[Data items]

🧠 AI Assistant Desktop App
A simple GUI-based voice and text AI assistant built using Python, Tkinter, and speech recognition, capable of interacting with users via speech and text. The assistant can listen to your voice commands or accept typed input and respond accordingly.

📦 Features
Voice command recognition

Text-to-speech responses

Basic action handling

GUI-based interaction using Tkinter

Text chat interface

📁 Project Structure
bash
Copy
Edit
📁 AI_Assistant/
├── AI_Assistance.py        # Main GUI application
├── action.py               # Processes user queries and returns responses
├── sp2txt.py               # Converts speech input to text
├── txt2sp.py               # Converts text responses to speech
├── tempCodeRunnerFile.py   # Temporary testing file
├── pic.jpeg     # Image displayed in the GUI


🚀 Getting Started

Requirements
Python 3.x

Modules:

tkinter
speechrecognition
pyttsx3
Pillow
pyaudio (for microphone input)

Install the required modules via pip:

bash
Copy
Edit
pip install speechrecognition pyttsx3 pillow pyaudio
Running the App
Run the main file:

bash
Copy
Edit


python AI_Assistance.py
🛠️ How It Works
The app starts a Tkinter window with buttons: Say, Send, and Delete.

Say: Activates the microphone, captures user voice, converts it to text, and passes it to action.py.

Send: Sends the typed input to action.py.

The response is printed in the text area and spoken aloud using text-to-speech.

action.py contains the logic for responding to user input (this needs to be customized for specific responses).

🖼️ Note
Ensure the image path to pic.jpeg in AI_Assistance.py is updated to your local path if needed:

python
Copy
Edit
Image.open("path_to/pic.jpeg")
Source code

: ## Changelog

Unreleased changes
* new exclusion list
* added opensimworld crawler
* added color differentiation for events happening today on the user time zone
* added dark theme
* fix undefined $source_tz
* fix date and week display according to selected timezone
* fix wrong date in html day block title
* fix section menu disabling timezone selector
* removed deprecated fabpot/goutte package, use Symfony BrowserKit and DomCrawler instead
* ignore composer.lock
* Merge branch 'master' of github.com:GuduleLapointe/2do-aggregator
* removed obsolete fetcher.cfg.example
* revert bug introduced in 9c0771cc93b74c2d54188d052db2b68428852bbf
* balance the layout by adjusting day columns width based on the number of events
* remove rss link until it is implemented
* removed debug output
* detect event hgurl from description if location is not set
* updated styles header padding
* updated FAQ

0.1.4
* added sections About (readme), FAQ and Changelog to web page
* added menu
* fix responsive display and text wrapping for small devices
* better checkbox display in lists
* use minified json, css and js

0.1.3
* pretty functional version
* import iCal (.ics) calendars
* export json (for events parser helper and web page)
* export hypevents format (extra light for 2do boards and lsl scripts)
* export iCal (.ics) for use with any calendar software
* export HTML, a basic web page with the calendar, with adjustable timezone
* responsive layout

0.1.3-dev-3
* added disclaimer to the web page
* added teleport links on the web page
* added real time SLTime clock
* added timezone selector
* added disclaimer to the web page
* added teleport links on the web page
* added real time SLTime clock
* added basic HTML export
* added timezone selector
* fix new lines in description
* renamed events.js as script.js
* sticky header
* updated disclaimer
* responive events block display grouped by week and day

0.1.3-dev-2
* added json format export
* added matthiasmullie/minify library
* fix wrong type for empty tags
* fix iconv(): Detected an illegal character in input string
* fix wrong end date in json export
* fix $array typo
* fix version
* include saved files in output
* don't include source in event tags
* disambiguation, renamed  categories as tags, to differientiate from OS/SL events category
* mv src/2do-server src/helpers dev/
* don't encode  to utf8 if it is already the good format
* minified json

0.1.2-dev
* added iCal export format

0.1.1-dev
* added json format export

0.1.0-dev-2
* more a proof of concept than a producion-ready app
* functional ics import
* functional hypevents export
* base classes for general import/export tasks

■ **AIM OF THE TASK**:
A single figure is all that is needed: the number of lines above that contain the string "description".

■ **ANSWER TO THIS PROBLEM**:
2